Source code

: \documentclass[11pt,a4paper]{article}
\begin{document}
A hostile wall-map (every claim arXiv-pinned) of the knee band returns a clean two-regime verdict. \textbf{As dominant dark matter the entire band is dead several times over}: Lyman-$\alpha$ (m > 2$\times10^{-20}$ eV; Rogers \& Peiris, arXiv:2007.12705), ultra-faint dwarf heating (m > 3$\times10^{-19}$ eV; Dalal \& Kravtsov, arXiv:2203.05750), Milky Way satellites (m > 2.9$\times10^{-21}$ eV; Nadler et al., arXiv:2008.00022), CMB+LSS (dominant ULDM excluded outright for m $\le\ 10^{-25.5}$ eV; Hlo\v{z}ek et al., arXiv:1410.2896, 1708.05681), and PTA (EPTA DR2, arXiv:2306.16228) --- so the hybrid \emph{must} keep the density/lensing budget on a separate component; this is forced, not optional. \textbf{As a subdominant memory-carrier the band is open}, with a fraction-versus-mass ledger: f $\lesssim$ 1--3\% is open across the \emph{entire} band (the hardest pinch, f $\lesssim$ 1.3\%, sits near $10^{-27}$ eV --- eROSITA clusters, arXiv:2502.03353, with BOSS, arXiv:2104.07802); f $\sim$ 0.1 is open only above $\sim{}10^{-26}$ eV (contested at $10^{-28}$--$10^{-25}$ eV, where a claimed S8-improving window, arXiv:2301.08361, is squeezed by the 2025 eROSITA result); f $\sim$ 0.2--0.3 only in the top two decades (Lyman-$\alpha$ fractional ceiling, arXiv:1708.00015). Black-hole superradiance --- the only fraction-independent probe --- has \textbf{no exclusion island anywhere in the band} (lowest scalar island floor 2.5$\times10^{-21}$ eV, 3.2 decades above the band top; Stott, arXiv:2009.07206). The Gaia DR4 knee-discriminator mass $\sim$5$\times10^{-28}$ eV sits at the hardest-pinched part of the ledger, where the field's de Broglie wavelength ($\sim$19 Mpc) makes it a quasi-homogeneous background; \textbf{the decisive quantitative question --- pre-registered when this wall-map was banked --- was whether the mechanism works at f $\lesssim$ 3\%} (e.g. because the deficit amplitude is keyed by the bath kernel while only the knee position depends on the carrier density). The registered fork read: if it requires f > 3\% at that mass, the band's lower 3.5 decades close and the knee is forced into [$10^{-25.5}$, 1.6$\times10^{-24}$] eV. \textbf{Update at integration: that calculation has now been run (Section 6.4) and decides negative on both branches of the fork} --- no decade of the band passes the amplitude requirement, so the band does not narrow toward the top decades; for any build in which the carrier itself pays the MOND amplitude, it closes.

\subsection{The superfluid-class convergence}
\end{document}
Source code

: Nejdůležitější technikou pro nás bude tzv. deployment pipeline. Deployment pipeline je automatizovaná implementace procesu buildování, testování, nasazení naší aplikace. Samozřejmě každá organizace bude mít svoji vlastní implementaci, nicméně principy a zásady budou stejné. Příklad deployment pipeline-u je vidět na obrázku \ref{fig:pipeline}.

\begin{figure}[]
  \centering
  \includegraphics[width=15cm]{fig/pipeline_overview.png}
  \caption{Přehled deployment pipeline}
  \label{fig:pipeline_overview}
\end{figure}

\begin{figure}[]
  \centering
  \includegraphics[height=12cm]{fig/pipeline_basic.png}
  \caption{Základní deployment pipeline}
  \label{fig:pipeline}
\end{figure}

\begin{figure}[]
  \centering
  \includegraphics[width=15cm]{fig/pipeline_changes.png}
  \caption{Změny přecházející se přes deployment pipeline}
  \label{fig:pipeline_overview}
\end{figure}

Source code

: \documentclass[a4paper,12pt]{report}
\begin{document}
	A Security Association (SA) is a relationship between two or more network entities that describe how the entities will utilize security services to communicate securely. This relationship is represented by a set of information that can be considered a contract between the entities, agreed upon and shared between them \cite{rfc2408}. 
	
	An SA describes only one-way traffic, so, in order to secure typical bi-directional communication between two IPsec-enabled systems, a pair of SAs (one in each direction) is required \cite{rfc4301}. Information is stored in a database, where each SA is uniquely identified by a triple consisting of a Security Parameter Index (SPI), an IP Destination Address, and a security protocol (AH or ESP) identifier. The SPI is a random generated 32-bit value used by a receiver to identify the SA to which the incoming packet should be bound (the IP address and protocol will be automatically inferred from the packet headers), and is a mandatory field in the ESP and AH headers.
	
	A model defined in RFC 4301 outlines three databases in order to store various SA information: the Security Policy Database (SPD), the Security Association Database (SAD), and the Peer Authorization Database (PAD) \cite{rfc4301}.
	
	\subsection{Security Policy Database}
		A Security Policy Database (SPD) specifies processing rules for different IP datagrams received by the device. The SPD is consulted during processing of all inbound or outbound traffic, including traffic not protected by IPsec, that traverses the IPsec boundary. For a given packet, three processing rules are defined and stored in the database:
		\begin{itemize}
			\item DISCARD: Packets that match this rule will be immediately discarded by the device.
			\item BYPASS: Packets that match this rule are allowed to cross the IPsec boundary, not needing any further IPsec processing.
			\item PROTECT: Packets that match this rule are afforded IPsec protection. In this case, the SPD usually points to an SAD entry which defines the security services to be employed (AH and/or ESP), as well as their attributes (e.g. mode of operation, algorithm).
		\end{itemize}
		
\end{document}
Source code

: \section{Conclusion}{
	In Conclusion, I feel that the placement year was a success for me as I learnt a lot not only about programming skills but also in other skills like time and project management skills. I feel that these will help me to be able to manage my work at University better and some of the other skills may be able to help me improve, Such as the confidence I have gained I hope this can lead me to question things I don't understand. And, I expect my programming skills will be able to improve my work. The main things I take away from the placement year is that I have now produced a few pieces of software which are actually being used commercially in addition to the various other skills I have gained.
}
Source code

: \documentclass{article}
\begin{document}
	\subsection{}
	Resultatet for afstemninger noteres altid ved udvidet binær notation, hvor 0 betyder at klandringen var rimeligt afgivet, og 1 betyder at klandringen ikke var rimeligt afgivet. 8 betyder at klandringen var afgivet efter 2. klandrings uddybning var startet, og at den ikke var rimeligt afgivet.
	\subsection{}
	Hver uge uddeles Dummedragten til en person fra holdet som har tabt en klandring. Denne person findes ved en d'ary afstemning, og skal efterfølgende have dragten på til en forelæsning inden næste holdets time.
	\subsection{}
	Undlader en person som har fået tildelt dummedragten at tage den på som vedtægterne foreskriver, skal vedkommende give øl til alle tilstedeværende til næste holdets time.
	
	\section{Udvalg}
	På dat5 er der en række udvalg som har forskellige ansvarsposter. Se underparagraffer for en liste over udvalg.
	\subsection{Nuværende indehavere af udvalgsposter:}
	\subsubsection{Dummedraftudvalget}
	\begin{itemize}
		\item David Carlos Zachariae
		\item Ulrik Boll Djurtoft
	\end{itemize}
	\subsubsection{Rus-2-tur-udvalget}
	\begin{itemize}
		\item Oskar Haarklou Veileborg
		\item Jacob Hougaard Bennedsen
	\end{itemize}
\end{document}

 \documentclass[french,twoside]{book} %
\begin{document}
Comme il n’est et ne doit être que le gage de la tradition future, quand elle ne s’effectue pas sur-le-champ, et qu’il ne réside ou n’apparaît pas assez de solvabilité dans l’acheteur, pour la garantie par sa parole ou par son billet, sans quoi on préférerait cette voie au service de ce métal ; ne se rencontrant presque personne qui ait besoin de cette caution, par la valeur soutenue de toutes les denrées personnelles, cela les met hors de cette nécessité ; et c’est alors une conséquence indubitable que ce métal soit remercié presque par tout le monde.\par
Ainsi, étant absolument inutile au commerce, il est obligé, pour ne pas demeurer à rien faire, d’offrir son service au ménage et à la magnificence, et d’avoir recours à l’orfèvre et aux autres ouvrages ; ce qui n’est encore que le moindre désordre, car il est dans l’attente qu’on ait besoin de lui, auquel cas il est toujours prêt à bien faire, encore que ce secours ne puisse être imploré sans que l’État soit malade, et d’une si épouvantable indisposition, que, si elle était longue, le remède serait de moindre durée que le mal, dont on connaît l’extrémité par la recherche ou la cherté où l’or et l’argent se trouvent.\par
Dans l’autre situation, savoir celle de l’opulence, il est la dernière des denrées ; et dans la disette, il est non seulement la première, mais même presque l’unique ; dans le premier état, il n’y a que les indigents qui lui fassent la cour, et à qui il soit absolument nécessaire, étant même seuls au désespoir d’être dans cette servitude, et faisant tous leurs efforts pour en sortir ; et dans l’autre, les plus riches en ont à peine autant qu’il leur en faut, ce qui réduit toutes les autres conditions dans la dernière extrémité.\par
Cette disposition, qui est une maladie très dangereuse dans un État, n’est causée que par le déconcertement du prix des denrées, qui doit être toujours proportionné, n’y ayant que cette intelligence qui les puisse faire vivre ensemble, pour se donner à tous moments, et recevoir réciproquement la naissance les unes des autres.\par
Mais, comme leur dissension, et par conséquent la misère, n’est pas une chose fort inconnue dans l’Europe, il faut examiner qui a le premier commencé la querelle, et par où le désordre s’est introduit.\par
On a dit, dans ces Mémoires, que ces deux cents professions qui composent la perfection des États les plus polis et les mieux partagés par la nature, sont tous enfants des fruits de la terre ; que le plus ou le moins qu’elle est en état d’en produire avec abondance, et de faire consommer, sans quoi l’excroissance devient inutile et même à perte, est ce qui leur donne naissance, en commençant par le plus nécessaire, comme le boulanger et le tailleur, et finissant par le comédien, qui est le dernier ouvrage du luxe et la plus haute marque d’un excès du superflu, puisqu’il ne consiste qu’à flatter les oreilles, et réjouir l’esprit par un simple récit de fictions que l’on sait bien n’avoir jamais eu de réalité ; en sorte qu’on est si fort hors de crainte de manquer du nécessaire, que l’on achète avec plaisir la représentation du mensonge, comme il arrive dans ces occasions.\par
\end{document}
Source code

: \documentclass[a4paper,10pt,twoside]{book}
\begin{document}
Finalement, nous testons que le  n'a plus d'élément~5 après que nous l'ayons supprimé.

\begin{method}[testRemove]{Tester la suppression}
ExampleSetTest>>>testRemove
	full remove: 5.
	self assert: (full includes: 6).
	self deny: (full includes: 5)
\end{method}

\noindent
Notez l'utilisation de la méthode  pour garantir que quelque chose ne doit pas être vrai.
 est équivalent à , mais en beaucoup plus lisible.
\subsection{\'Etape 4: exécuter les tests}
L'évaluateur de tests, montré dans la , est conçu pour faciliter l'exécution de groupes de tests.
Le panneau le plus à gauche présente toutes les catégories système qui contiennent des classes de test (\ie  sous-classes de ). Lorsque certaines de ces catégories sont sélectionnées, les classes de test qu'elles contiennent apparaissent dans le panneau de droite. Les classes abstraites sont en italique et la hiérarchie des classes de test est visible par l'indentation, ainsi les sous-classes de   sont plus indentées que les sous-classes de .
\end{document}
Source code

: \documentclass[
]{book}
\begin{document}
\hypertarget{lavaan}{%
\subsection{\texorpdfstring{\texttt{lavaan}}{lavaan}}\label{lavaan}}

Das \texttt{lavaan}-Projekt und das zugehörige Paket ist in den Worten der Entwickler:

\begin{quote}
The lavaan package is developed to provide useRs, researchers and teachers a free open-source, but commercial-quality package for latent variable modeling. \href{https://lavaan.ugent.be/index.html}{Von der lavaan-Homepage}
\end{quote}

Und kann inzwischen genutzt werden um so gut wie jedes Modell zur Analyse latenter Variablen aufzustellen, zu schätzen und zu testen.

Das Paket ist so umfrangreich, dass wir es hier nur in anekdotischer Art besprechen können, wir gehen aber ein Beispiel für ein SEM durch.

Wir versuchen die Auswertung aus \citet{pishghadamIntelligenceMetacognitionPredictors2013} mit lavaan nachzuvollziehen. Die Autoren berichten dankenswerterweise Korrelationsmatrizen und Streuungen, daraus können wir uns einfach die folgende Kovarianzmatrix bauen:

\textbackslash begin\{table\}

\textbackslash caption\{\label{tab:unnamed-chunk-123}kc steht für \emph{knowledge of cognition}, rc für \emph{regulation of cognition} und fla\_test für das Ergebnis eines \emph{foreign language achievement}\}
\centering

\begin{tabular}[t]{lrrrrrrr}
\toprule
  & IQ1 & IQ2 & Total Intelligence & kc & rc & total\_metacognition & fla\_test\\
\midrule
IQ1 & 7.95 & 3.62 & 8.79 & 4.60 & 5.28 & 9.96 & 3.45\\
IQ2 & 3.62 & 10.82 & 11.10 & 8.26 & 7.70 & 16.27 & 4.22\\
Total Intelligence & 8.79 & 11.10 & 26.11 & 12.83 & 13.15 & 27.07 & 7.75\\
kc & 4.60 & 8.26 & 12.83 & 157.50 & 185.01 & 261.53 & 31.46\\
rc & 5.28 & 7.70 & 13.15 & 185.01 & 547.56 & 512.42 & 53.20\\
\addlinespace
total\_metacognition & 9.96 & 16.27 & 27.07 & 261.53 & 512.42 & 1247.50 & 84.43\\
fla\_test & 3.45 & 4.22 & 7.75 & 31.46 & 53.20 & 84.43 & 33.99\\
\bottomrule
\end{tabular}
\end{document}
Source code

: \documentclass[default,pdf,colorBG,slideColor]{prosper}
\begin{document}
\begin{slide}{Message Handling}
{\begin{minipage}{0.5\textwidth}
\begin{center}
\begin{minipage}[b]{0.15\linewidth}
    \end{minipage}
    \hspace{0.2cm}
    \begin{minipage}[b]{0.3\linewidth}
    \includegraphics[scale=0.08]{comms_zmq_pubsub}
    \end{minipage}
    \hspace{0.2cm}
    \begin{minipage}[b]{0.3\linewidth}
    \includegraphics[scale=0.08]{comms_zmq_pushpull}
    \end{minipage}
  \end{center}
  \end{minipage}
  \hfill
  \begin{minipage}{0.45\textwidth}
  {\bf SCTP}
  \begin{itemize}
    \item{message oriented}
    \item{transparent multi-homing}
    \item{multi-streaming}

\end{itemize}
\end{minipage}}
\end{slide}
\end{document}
------------------------------------------------
§ **To do**
Find each line in the listing above that contains "traffic", and copy that line.

§ **Reply to the exercise**
	An SA describes only one-way traffic, so, in order to secure typical bi-directional communication between two IPsec-enabled systems, a pair of SAs (one in each direction) is required \cite{rfc4301}. Information is stored in a database, where each SA is uniquely identified by a triple consisting of a Security Parameter Index (SPI), an IP Destination Address, and a security protocol (AH or ESP) identifier. The SPI is a random generated 32-bit value used by a receiver to identify the SA to which the incoming packet should be bound (the IP address and protocol will be automatically inferred from the packet headers), and is a mandatory field in the ESP and AH headers.
		A Security Policy Database (SPD) specifies processing rules for different IP datagrams received by the device. The SPD is consulted during processing of all inbound or outbound traffic, including traffic not protected by IPsec, that traverses the IPsec boundary. For a given packet, three processing rules are defined and stored in the database:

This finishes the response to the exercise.